■ Problem requirements
From the first line to the last, repeat the data below exactly.

■ Exercise data
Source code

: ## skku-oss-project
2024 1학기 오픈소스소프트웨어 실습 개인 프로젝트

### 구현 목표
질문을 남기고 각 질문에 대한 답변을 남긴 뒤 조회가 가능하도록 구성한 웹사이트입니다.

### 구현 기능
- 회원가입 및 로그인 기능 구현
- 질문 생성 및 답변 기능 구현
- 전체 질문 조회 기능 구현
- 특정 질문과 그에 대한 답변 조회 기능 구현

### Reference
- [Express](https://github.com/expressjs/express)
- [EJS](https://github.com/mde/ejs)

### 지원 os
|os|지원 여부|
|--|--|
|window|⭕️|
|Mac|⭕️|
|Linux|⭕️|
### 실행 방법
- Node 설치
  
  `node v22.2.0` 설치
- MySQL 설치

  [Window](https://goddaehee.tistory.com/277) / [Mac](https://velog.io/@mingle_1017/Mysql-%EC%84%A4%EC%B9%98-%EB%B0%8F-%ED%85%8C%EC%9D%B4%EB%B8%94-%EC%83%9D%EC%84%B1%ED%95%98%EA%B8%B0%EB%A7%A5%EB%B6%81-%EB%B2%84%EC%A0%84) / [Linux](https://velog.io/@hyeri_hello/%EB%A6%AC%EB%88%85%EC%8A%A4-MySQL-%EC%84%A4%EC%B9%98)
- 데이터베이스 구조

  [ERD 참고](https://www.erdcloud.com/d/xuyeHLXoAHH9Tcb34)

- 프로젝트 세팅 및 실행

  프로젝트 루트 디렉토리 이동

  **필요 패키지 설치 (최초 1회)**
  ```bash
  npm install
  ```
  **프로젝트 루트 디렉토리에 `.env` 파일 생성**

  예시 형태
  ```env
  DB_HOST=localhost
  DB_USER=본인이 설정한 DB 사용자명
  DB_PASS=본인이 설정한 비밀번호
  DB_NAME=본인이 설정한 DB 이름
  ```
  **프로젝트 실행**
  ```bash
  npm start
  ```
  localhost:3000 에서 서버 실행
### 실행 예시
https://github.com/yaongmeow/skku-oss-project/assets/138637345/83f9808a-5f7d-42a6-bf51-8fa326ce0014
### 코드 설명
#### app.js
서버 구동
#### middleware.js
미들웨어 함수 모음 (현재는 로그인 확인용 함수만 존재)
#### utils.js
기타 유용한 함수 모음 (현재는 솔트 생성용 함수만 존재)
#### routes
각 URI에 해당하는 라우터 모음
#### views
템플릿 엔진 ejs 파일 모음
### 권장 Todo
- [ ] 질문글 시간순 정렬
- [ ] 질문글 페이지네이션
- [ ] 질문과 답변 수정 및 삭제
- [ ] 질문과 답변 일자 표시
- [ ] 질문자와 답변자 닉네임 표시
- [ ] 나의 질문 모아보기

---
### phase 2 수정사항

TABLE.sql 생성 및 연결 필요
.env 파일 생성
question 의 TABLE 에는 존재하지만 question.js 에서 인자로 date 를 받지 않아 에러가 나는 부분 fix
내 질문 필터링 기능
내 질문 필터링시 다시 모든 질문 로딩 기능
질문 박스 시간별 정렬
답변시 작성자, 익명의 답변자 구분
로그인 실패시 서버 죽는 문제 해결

■ Worked solution
Source code

: ## skku-oss-project
2024 1학기 오픈소스소프트웨어 실습 개인 프로젝트

### 구현 목표
질문을 남기고 각 질문에 대한 답변을 남긴 뒤 조회가 가능하도록 구성한 웹사이트입니다.

### 구현 기능
- 회원가입 및 로그인 기능 구현
- 질문 생성 및 답변 기능 구현
- 전체 질문 조회 기능 구현
- 특정 질문과 그에 대한 답변 조회 기능 구현

### Reference
- [Express](https://github.com/expressjs/express)
- [EJS](https://github.com/mde/ejs)

### 지원 os
|os|지원 여부|
|--|--|
|window|⭕️|
|Mac|⭕️|
|Linux|⭕️|
### 실행 방법
- Node 설치
  
  `node v22.2.0` 설치
- MySQL 설치

  [Window](https://goddaehee.tistory.com/277) / [Mac](https://velog.io/@mingle_1017/Mysql-%EC%84%A4%EC%B9%98-%EB%B0%8F-%ED%85%8C%EC%9D%B4%EB%B8%94-%EC%83%9D%EC%84%B1%ED%95%98%EA%B8%B0%EB%A7%A5%EB%B6%81-%EB%B2%84%EC%A0%84) / [Linux](https://velog.io/@hyeri_hello/%EB%A6%AC%EB%88%85%EC%8A%A4-MySQL-%EC%84%A4%EC%B9%98)
- 데이터베이스 구조

  [ERD 참고](https://www.erdcloud.com/d/xuyeHLXoAHH9Tcb34)

- 프로젝트 세팅 및 실행

  프로젝트 루트 디렉토리 이동

  **필요 패키지 설치 (최초 1회)**
  ```bash
  npm install
  ```
  **프로젝트 루트 디렉토리에 `.env` 파일 생성**

  예시 형태
  ```env
  DB_HOST=localhost
  DB_USER=본인이 설정한 DB 사용자명
  DB_PASS=본인이 설정한 비밀번호
  DB_NAME=본인이 설정한 DB 이름
  ```
  **프로젝트 실행**
  ```bash
  npm start
  ```
  localhost:3000 에서 서버 실행
### 실행 예시
https://github.com/yaongmeow/skku-oss-project/assets/138637345/83f9808a-5f7d-42a6-bf51-8fa326ce0014
### 코드 설명
#### app.js
서버 구동
#### middleware.js
미들웨어 함수 모음 (현재는 로그인 확인용 함수만 존재)
#### utils.js
기타 유용한 함수 모음 (현재는 솔트 생성용 함수만 존재)
#### routes
각 URI에 해당하는 라우터 모음
#### views
템플릿 엔진 ejs 파일 모음
### 권장 Todo
- [ ] 질문글 시간순 정렬
- [ ] 질문글 페이지네이션
- [ ] 질문과 답변 수정 및 삭제
- [ ] 질문과 답변 일자 표시
- [ ] 질문자와 답변자 닉네임 표시
- [ ] 나의 질문 모아보기

---
### phase 2 수정사항

TABLE.sql 생성 및 연결 필요
.env 파일 생성
question 의 TABLE 에는 존재하지만 question.js 에서 인자로 date 를 받지 않아 에러가 나는 부분 fix
내 질문 필터링 기능
내 질문 필터링시 다시 모든 질문 로딩 기능
질문 박스 시간별 정렬
답변시 작성자, 익명의 답변자 구분
로그인 실패시 서버 죽는 문제 해결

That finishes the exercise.